On June 30, the U.S. Justice Department said that the Department has decided not to take a position in the pending lawsuit Libertarian Party v District of Columbia Board of Elections, now pending in U.S. District Court in Washington, D.C. The case challenges the practice of the Board of Elections to not count votes for presidential candidates who are not on the ballot in November, but who do file a declaration of write-in candidacy.
Bob Barr had filed a declaration of write-in candidacy in 2008, along with the names of proposed candidates for Presidential Elector. The Board says it takes too much cost and bother to count such votes. The U.S. District Court Judge handling the case had invited the Department of Justice to express its opinion, but the Department’s letter of July 30 says, “After due consideration of the issues, the Department and the United States Attorney’s Office have decided not to take a position with respect to the pending litigation.”
The largest number of write-in votes ever cast in November for a presidential candidate was in California in 1976, when independent presidential candidate Eugene McCarthy polled 58,412 write-ins.
The District of Columbia was ordered to print write-in space on the ballot for President in 1975, in a case called Kamins v D.C. Board of Elections, in the District’s highest court (not a federal court). That case had been filed in 1972 by supporters of Dr. Benjamin Spock. Spock was the presidential nominee of the People’s Party in 1972, but he wasn’t on the ballot and his supporters sued so they could cast a write-in vote for him. They won the case, three years after they had filed it. Ever since 1975, the Board of Elections has printed write-in space on the ballot for President, but it has never counted the write-ins, not even for presidential candidates who filed a write-in declaration of candidacy.

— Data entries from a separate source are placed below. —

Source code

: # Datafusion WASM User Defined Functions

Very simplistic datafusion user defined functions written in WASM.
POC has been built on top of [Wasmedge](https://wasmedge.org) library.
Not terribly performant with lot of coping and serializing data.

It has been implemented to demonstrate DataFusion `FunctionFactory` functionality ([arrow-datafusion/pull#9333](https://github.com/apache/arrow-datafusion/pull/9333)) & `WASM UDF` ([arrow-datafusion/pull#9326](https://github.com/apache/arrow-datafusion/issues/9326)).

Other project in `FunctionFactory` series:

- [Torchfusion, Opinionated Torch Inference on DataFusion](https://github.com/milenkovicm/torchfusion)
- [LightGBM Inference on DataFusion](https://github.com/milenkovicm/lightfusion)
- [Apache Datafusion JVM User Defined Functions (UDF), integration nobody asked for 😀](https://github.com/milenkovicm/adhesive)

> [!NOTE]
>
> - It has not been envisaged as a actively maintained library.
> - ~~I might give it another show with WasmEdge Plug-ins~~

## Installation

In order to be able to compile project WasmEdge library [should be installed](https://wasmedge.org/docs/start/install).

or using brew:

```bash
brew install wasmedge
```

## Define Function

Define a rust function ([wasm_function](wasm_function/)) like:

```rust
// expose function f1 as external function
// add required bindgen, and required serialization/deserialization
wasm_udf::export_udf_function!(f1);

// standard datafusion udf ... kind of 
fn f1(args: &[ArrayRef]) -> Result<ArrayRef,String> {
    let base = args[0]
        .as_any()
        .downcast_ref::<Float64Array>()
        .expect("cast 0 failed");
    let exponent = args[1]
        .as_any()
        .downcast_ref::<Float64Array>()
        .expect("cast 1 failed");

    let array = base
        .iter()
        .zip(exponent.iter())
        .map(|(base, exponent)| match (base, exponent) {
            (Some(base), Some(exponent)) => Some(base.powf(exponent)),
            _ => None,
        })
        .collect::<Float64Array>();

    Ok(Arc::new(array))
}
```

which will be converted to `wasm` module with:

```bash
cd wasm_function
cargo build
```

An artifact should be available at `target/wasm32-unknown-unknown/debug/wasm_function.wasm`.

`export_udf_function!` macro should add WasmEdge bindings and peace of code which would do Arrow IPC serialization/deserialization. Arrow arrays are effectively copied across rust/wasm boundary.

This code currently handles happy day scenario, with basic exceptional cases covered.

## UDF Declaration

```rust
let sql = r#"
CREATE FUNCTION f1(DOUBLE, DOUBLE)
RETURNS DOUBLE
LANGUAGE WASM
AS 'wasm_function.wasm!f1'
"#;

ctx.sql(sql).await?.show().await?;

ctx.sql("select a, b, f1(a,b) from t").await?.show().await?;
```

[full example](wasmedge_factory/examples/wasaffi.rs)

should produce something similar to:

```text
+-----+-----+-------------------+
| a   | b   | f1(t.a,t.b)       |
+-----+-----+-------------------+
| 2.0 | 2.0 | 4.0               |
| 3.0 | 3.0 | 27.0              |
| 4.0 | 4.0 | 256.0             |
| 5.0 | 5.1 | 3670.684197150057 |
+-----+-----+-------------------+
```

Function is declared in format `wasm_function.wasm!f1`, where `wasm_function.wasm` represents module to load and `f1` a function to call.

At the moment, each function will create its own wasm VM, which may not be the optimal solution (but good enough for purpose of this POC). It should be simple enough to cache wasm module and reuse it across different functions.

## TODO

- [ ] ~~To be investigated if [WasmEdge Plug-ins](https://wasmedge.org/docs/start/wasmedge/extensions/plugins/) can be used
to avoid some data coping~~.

We really worked hard for those 58,412 write-in votes for Eugene J. McCarthy in the Golden State. Please see my previously printed comments below:
Phil Sawyer Says:
July 25th, 2010 at 7:44 am
To Jim Riley (#8): Steve Rankin (#9) is correct; the two largest parties have done that over and over again [utilized their elected power to discriminate against independent and/or “third party” candidatess].
Let me give you one example: In 1976, we (California) members of the Committee for a Constitutional Presidency/McCarthy ’76 were attempting to place Eugene J. McCarthy on the November ballot as an independent candidate for President of the United States. March Fong Eu, the Democratic Secretary of State for California at the time, did not get our petitions to us until quite some time after her office was legally required to do so. Then, the Secretary of State refused to extend our petitioning time. As a consequence of this blatantly unfair action, we did not obtain enough valid signatures and Gene McCarthy had to run as a write-in candidate in November. An interesting sidepiece is that McCarthy was pulling an unsoliticed 10% write-in vote during certain polling periods in California that year. Is there a connection? Of course there is. But hey, I just purchased Jesse Ventura’s “American Conspiracies” yesterday (I also own his first three books in hard bound edition) – so call me long-time paranoid if you wish.
Phil Sawyer Says:
July 25th, 2010 at 9:55 am
Actually, I should have written Jesse Ventura’s (with Dick Russell) “American Conspiracies” …; it was not my intention to slight Mr. Russell.
By not taking a position they are actually taking a position against.